Grid operators' curtailment orders cut deeper into Canadian Solar Infrastructure Fund's income in June, trimming ¥35.7mn from variable rent for the month alone. The cumulative toll for the six months to June has reached ¥814.5mn, equal to 17.85% of the fund's expected rental income for the period.
Portfolio-wide generation for June came to 20,744,343 kWh, only 86.50% of the fund's P50 forecast, a shortfall it attributed largely to weak sunshine across the country.
The fund's lease structure guarantees tenants pay a base rent equal to 70% of expected rent regardless of output, with a variable component layered on above that threshold. Four plants still fell short of even that floor in June. The Kama plant and the Miyako-cho Saigawa plant, both in Kyushu, lost the most output to grid curtailment, finishing the month at 59.10% and 63.52% of forecast respectively. The Kasama plant in Ibaraki produced just 43.07% of forecast after part of its power conditioning system failed. The Kannami plant in Shizuoka fell furthest, to 33.74% of forecast, after thieves stole cable from the site on May 25.
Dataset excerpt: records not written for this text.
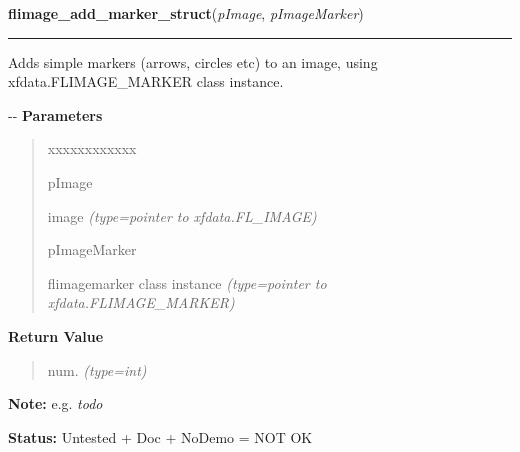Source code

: \hspace{.8\funcindent}\begin{boxedminipage}{\funcwidth}

    \raggedright \textbf{flimage\_add\_marker\_struct}(\textit{pImage}, \textit{pImageMarker})

    \vspace{-1.5ex}

    \rule{\textwidth}{0.5\fboxrule}
\setlength{\parskip}{2ex}

Adds simple markers (arrows, circles etc) to an image, using
xfdata.FLIMAGE\_MARKER class instance.

-{}-
\setlength{\parskip}{1ex}
      \textbf{Parameters}
      \vspace{-1ex}

      \begin{quote}
        \begin{Ventry}{xxxxxxxxxxxx}

          \item[pImage]


image
            {\it (type=pointer to xfdata.FL\_IMAGE)}

          \item[pImageMarker]


flimagemarker class instance
            {\it (type=pointer to xfdata.FLIMAGE\_MARKER)}

        \end{Ventry}

      \end{quote}

      \textbf{Return Value}
    \vspace{-1ex}

      \begin{quote}

num.
      {\it (type=int)}

      \end{quote}

\textbf{Note:} 
e.g. \emph{todo}


\textbf{Status:} 
Untested + Doc + NoDemo = NOT OK


    \end{boxedminipage}

    \label{xformslib:flflimage:flimage_define_marker}

    \vspace{0.5ex}

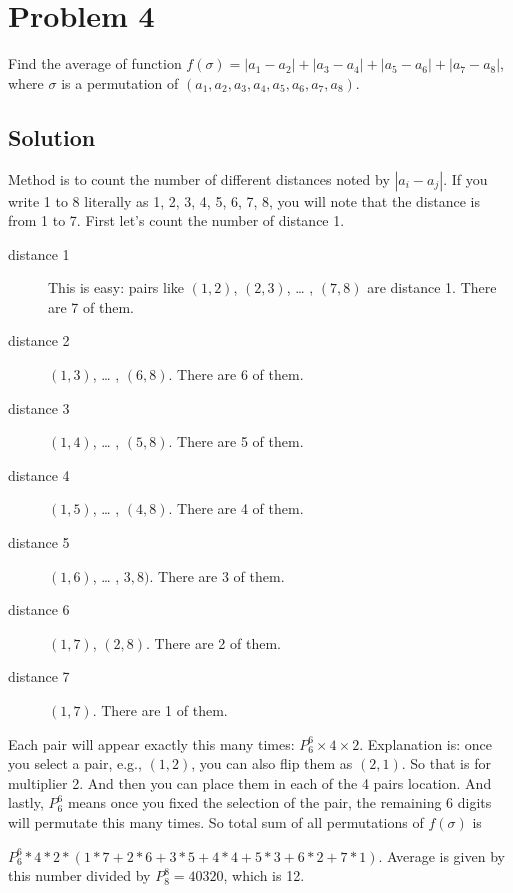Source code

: \documentclass[11pt]{article}
\author{Sean Ni}
\date{\today}
\title{}
\begin{document}
\tableofcontents

\section{Problem 4}
\label{sec:org3965543}
Find the average of function \(f(\sigma) = |a_1 - a_2| + |a_3 - a_4| + |a_5 - a_6| + |a_7 - a_8|\), where \(\sigma\) is a permutation of \((a_1, a_2, a_3, a_4, a_5, a_6, a_7, a_8)\).



\subsection{Solution}
\label{sec:org6747ff0}
Method is to count the number of different distances noted by \(|a_i - a_j|\). If you write 1 to 8 literally as 1, 2, 3, 4, 5, 6, 7, 8, you will note that the distance is from 1 to 7. First let's count the number of distance 1.

\begin{description}
\item[{distance 1}] This is easy: pairs like \((1,2)\), \((2,3)\), \ldots{} , \((7,8)\) are distance 1. There are 7 of them.
\item[{distance 2}] \((1,3)\), \ldots{} , \((6,8)\). There are 6 of them.
\item[{distance 3}] \((1,4)\), \ldots{} , \((5,8)\). There are 5 of them.
\item[{distance 4}] \((1,5)\), \ldots{} , \((4,8)\). There are 4 of them.
\item[{distance 5}] \((1,6)\), \ldots{} , \(3,8)\). There are 3 of them.
\item[{distance 6}] \((1,7)\), \((2,8)\). There are 2 of them.
\item[{distance 7}] \((1,7)\). There are 1 of them.
\end{description}

Each pair will appear exactly this many times: \(P_6^6 \times 4 \times 2\). Explanation is: once you select a pair, e.g., \((1,2)\), you can also flip them as \((2,1)\). So that is for multiplier 2. And then you can place them in each of the 4 pairs location. And lastly, \(P_6^6\) means once you fixed the selection of the pair, the remaining 6 digits will permutate this many times. So total sum of all permutations of \(f(\sigma)\) is

\(P_6^6 * 4 * 2 * (1*7 + 2*6 + 3*5 + 4*4 + 5*3 + 6*2 + 7*1)\). Average is given by this number divided by \(P_8^8 = 40320\), which is 12.
\end{document}

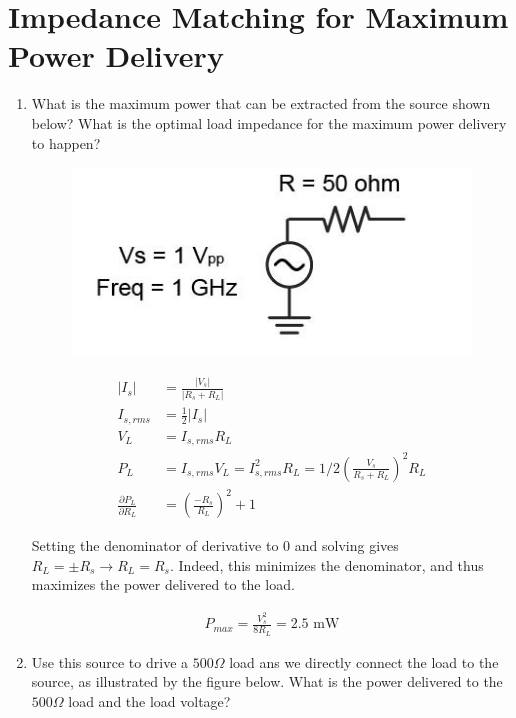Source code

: \documentclass[11pt]{article}
\begin{document}
\section{Impedance Matching for Maximum Power Delivery}

\begin{enumerate}
	\item What is the maximum power that can be extracted from the source shown below? What is the optimal load impedance for the maximum power delivery to happen?
		\begin{figure}[H]
		\centering \includegraphics[width=\textwidth-10cm]{images/problem3a.jpg}
	\end{figure}
	
	\begin{align*}
		|I_{s}| &= \frac{|V_s|}{|R_s + R_L|} \\
		I_{s,rms} &= \frac{1}{2} |I_{s}| \\
		V_{L} &= I_{s,rms} R_L \\
		P_{L} &= I_{s,rms} V_L = I_{s,rms}^2 R_L = 1/2 (\frac{V_s}{R_s + R_L})^2 R_L \\
		\frac{\partial P_L}{\partial R_L} &= (\frac{-R_s}{R_L})^2 + 1
	\end{align*}
	
	Setting the denominator of derivative to 0 and solving gives $R_L = \pm R_s \rightarrow R_L = R_s$. Indeed, this minimizes the denominator, and thus maximizes the power delivered to the load.
	
	\begin{align*}
		P_{max} = \frac{V_s^2}{8 R_L} = 2.5 \text{ mW}
	\end{align*}
	
	\item Use this source to drive a $500\Omega$ load ans we directly connect the load to the source, as illustrated by the figure below. What is the power delivered to the $500 \Omega$ load and the load voltage?
	

\end{enumerate}
\end{document}
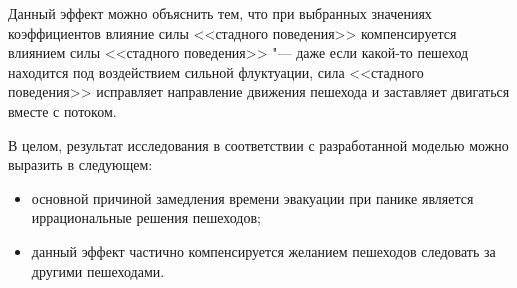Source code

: Данный эффект можно объяснить тем, что при выбранных значениях коэффициентов влияние силы <<стадного поведения>> компенсируется
влиянием силы <<стадного поведения>> "--- даже если какой-то пешеход находится под воздействием сильной флуктуации,
сила <<стадного поведения>> исправляет направление движения пешехода и заставляет двигаться вместе с потоком.

В целом, результат исследования в соответствии с разработанной моделью можно выразить в следующем:

\begin{itemize}
  \item основной причиной замедления времени эвакуации при панике является иррациональные решения пешеходов;
  \item данный эффект частично компенсируется желанием пешеходов следовать за другими пешеходами.
\end{itemize}


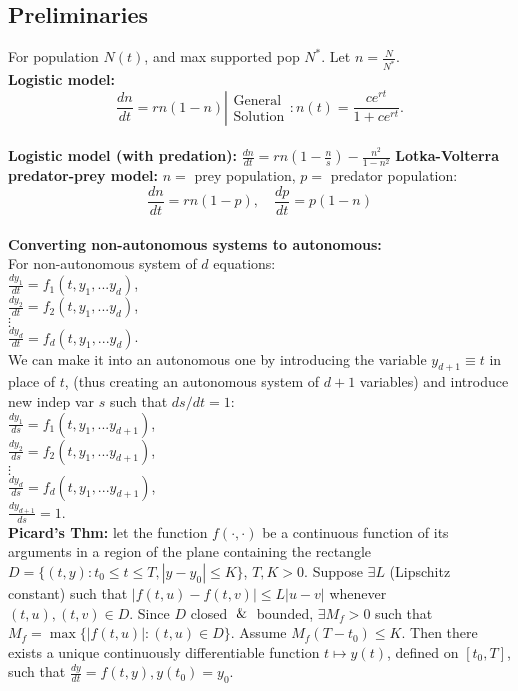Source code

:\documentclass[10pt,a4paper]{article}
\newcommand{\GS}[1]{{
    \left|\begin{smallmatrix}
        \text{General} \\
        \text{Solution}
    \end{smallmatrix}:#1\right. }}
\begin{document}
\setlength{\abovedisplayskip}{0pt}
\setlength{\belowdisplayskip}{0pt}
\setlength{\abovedisplayshortskip}{0pt}
\setlength{\belowdisplayshortskip}{0pt} 

\begin{multicols*}{2}

\section{Preliminaries}
For population $N(t)$, and max supported pop $N^*$. Let $n = \frac{N}{N^*}$.\\
\textbf{Logistic model:} \[\frac{dn}{dt} = rn(1-n) \GS{ n(t) = \frac{ce^{rt}}{1 + ce^{rt}}}.\]\\
\textbf{Logistic model (with predation):} $\frac{dn}{dt} = rn(1 - \frac{n}{s}) - \frac{n^2}{1 - n^2}$
\textbf{Lotka-Volterra predator-prey model:} $n =$ prey population, $p =$ predator population:\\
\[\frac{dn}{dt} = rn(1 - p), \quad \frac{dp}{dt} = p(1 - n)\]\\
\textbf{Converting non-autonomous systems to autonomous:}\\
For non-autonomous system of $d$ equations:\\
$\frac{dy_1}{dt} = f_1(t, y_1, ... y_d)$, \\
$\frac{dy_2}{dt} = f_2(t, y_1, ... y_d)$, \\
$\vdots$\\
$\frac{dy_d}{dt} = f_d(t, y_1, ... y_d)$. \\
We can make it into an autonomous one by introducing the variable $y_{d+1} \equiv t$ in place of $t$, (thus creating an autonomous system of $d + 1$ variables) and introduce new indep var $s$ such that $ds/dt = 1$:\\
$\frac{dy_1}{ds} = f_1(t, y_1, ... y_{d+1})$, \\
$\frac{dy_2}{ds} = f_2(t, y_1, ... y_{d+1})$, \\
$\vdots$\\
$\frac{dy_d}{ds} = f_d(t, y_1, ... y_{d+1})$, \\
$\frac{dy_{d + 1}}{ds} = 1$. \\
\textbf{Picard's Thm:} let the function $f (\cdot, \cdot)$ be a continuous function of its arguments in a region of the plane containing the rectangle $D = \{(t,y) : t_0 \leq t \leq T, |y - y_0| \leq K\}$, $T,K > 0$. Suppose $\exists L$ (Lipschitz constant) such that $|f(t,u) - f(t,v)| \leq L |u - v|$ whenever $(t,u), (t,v) \in D$. Since $D$ closed $\And$ bounded, $\exists M_f > 0$ such that $M_f = \max\{|f(t,u)|:(t,u) \in D\}$. Assume $M_f(T - t_0) \leq K$. Then there exists a unique continuously differentiable function $t \mapsto y(t)$, defined on $[t_0, T]$, such that $\frac{dy}{dt} = f(t,y), y(t_0) = y_0$.


\end{multicols*}
\end{document}
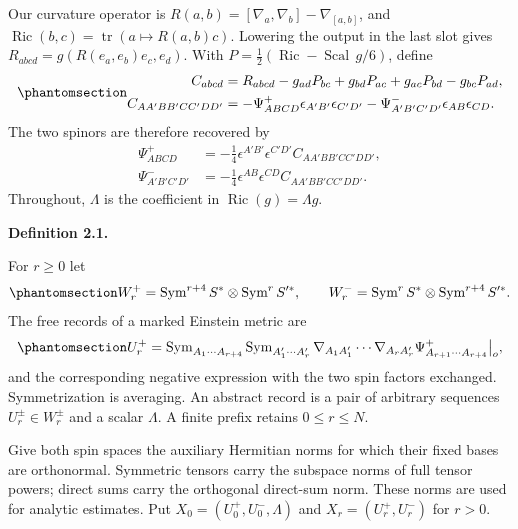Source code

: \documentclass[
  english,
  11pt,
  reqno]{amsart}
\makeatletter
\newcommand{\pandocstatementheading}[1]{%
  \par\addpenalty{\@beginparpenalty}%
  \addvspace{.5\baselineskip plus .2\baselineskip minus .2\baselineskip}%
  {\normalfont\bfseries #1\par}%
  \nobreak\@afterindenttrue\@afterheading
}
\makeatother
\begin{document}
Our curvature operator is \(R(a,b)=[\nabla_a,\nabla_b]-\nabla_{[a,b]}\),
and \(\operatorname{Ric}(b,c)=\operatorname{tr}(a\mapsto R(a,b)c)\).
Lowering the output in the last slot gives
\(R_{abcd}=g(R(e_a,e_b)e_c,e_d)\). With
\(P=\tfrac12(\operatorname{Ric}-\operatorname{Scal}\,g/6)\), define
\begin{equation}\protect\phantomsection\label{eq:es-curvature-decomposition}{
 \begin{aligned}
 C_{abcd}&=R_{abcd}-g_{ad}P_{bc}+g_{bd}P_{ac}
                         +g_{ac}P_{bd}-g_{bc}P_{ad},\\
 C_{AA'BB'CC'DD'}
 &=-\Psi^+_{ABCD}\epsilon_{A'B'}\epsilon_{C'D'}
   -\Psi^-_{A'B'C'D'}\epsilon_{AB}\epsilon_{CD} .
 \end{aligned}
}\end{equation} The two spinors are therefore recovered by \[
 \begin{aligned}
 \Psi^+_{ABCD}&=-\tfrac14\epsilon^{A'B'}\epsilon^{C'D'}C_{AA'BB'CC'DD'},\\
 \Psi^-_{A'B'C'D'}&=-\tfrac14\epsilon^{AB}\epsilon^{CD}C_{AA'BB'CC'DD'} .
 \end{aligned}
\] Throughout, \(\Lambda\) is the coefficient in
\(\operatorname{Ric}(g)=\Lambda g\).

\pandocstatementheading{\protect{}\label{def:es-records}Definition 2.1.}

For \(r\ge0\) let
\begin{equation}\protect\phantomsection\label{eq:es-record-spaces}{
 W_r^+=\operatorname{Sym}^{r+4}S^*\otimes\operatorname{Sym}^{r}S'^*,
 \qquad
 W_r^-=\operatorname{Sym}^{r}S^*\otimes\operatorname{Sym}^{r+4}S'^* .
}\end{equation} The free records of a marked Einstein metric are
\begin{equation}\protect\phantomsection\label{eq:es-free-records}{
 U_r^+=\operatorname{Sym}_{A_1\cdots A_{r+4}}
       \operatorname{Sym}_{A'_1\cdots A'_r}
       \nabla_{A_1A'_1}\cdots\nabla_{A_rA'_r}
       \Psi^+_{A_{r+1}\cdots A_{r+4}}\big|_o,
}\end{equation} and the corresponding negative expression with the two
spin factors exchanged. Symmetrization is averaging. An abstract record
is a pair of arbitrary sequences \(U_r^\pm\in W_r^\pm\) and a scalar
\(\Lambda\). A finite prefix retains \(0\le r\le N\).

Give both spin spaces the auxiliary Hermitian norms for which their
fixed bases are orthonormal. Symmetric tensors carry the subspace norms
of full tensor powers; direct sums carry the orthogonal direct-sum norm.
These norms are used for analytic estimates. Put
\(X_0=(U_0^+,U_0^-,\Lambda)\) and \(X_r=(U_r^+,U_r^-)\) for \(r>0\).
\end{document}
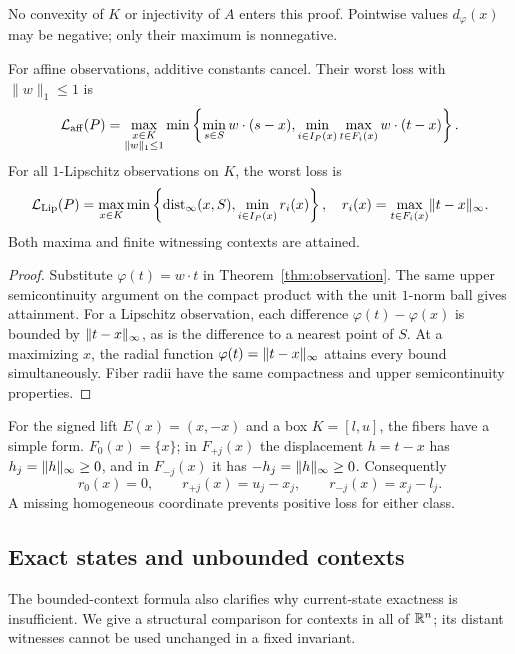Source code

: No convexity of $K$ or injectivity of $A$ enters this proof. Pointwise values $d_\varphi(x)$ may be negative; only their maximum is nonnegative.

\begin{corollary}\label{cor:observations}
For affine observations, additive constants cancel. Their worst loss with $\|w\|_1\le1$ is
\begin{equation}\label{eq:affine-support}
\loss_{\rm aff}(P)=\max_{\substack{x\in K\\\|w\|_1\le1}}
\min\left\{\min_{s\in S}w\cdot(s-x),
   \min_{i\in I_P(x)}\max_{t\in F_i(x)}w\cdot(t-x)\right\}.
\end{equation}
For all $1$-Lipschitz observations on $K$, the worst loss is
\begin{equation}\label{eq:radius}
\loss_{\rm Lip}(P)=\max_{x\in K}
\min\left\{\dist_\infty(x,S),\min_{i\in I_P(x)}r_i(x)\right\},
\quad r_i(x)=\max_{t\in F_i(x)}\norm{t-x}.
\end{equation}
Both maxima and finite witnessing contexts are attained.
\end{corollary}
\begin{proof}
Substitute $\varphi(t)=w\cdot t$ in Theorem~\ref{thm:observation}. The same upper semicontinuity argument on the compact product with the unit $1$-norm ball gives attainment. For a Lipschitz observation, each difference $\varphi(t)-\varphi(x)$ is bounded by $\norm{t-x}$, as is the difference to a nearest point of $S$. At a maximizing $x$, the radial function $\varphi(t)=\norm{t-x}$ attains every bound simultaneously. Fiber radii have the same compactness and upper semicontinuity properties.
\end{proof}

For the signed lift $E(x)=(x,-x)$ and a box $K=[l,u]$, the fibers have a simple form. $F_0(x)=\{x\}$; in $F_{+j}(x)$ the displacement $h=t-x$ has $h_j=\norm h\ge0$, and in $F_{-j}(x)$ it has $-h_j=\norm h\ge0$. Consequently
\begin{equation}\label{eq:signed-radii}
r_0(x)=0,\qquad r_{+j}(x)=u_j-x_j,\qquad r_{-j}(x)=x_j-l_j.
\end{equation}
A missing homogeneous coordinate prevents positive loss for either class.

\subsection{Exact states and unbounded contexts}\label{sec:unbounded}
The bounded-context formula also clarifies why current-state exactness is insufficient. We give a structural comparison for contexts in all of $\R^n$; its distant witnesses cannot be used unchanged in a fixed invariant.


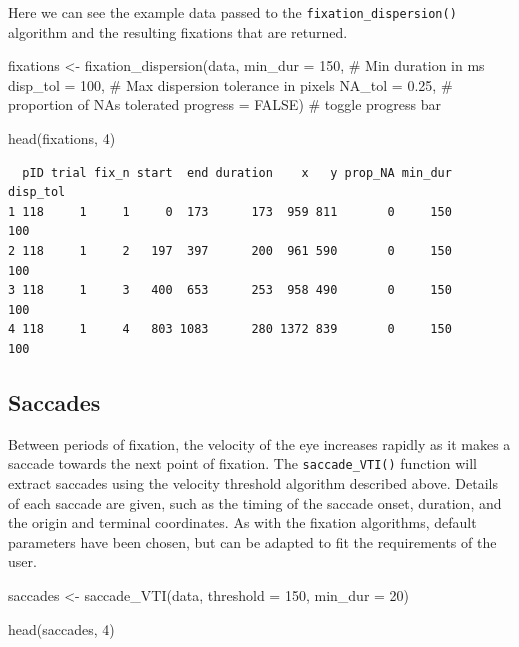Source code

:\documentclass[
  man,
  floatsintext,
  longtable,
  nolmodern,
  notxfonts,
  notimes,
  colorlinks=true,linkcolor=blue,citecolor=blue,urlcolor=blue]{apa7}
\newenvironment{Shaded}{\begin{snugshade}}{\end{snugshade}}
\newcommand{\AttributeTok}[1]{\textcolor[rgb]{0.40,0.45,0.13}{#1}}
\newcommand{\CommentTok}[1]{\textcolor[rgb]{0.37,0.37,0.37}{#1}}
\newcommand{\ConstantTok}[1]{\textcolor[rgb]{0.56,0.35,0.01}{#1}}
\newcommand{\DecValTok}[1]{\textcolor[rgb]{0.68,0.00,0.00}{#1}}
\newcommand{\FloatTok}[1]{\textcolor[rgb]{0.68,0.00,0.00}{#1}}
\newcommand{\FunctionTok}[1]{\textcolor[rgb]{0.28,0.35,0.67}{#1}}
\newcommand{\NormalTok}[1]{\textcolor[rgb]{0.00,0.23,0.31}{#1}}
\newcommand{\OtherTok}[1]{\textcolor[rgb]{0.00,0.23,0.31}{#1}}
\begin{document}
Here we can see the example data passed to the
\texttt{fixation\_dispersion()} algorithm and the resulting fixations
that are returned.

\begin{Shaded}
\begin{Highlighting}[]
\NormalTok{fixations }\OtherTok{\textless{}{-}} 
  \FunctionTok{fixation\_dispersion}\NormalTok{(data,}
                      \AttributeTok{min\_dur =} \DecValTok{150}\NormalTok{, }\CommentTok{\# Min duration in ms}
                      \AttributeTok{disp\_tol =} \DecValTok{100}\NormalTok{, }\CommentTok{\# Max dispersion tolerance in pixels}
                      \AttributeTok{NA\_tol =} \FloatTok{0.25}\NormalTok{, }\CommentTok{\# proportion of NAs tolerated }
                      \AttributeTok{progress =} \ConstantTok{FALSE}\NormalTok{) }\CommentTok{\# toggle progress bar}
                   

\FunctionTok{head}\NormalTok{(fixations, }\DecValTok{4}\NormalTok{)}
\end{Highlighting}
\end{Shaded}

\begin{verbatim}
  pID trial fix_n start  end duration    x   y prop_NA min_dur disp_tol
1 118     1     1     0  173      173  959 811       0     150      100
2 118     1     2   197  397      200  961 590       0     150      100
3 118     1     3   400  653      253  958 490       0     150      100
4 118     1     4   803 1083      280 1372 839       0     150      100
\end{verbatim}

\subsection{Saccades}\label{saccades}

Between periods of fixation, the velocity of the eye increases rapidly
as it makes a saccade towards the next point of fixation. The
\texttt{saccade\_VTI()} function will extract saccades using the
velocity threshold algorithm described above. Details of each saccade
are given, such as the timing of the saccade onset, duration, and the
origin and terminal coordinates. As with the fixation algorithms,
default parameters have been chosen, but can be adapted to fit the
requirements of the user.

\begin{Shaded}
\begin{Highlighting}[]
\NormalTok{saccades }\OtherTok{\textless{}{-}} \FunctionTok{saccade\_VTI}\NormalTok{(data,}
                        \AttributeTok{threshold =} \DecValTok{150}\NormalTok{,}
                        \AttributeTok{min\_dur =} \DecValTok{20}\NormalTok{)}

\FunctionTok{head}\NormalTok{(saccades, }\DecValTok{4}\NormalTok{)}
\end{Highlighting}
\end{Shaded}
\end{document}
| Plant | Panel output (MW) | June output vs. forecast | Reason |
|---|---|---|---|
| Kama plant | 2.24 | 59.10% | Heavy grid curtailment |
| Miyako-cho Saigawa plant | 13.01 | 63.52% | Heavy grid curtailment |
| Kasama plant | 2.13 | 43.07% | Partial power conditioning system failure |
| Kannami plant | 1.34 | 33.74% | Cable theft on May 25 |
Across the portfolio, curtailment orders were issued on 959 plant-days between January and June, concentrated in Kyushu and Tohoku, where several of the fund's plants operate under rules that allow unlimited curtailment with no compensation.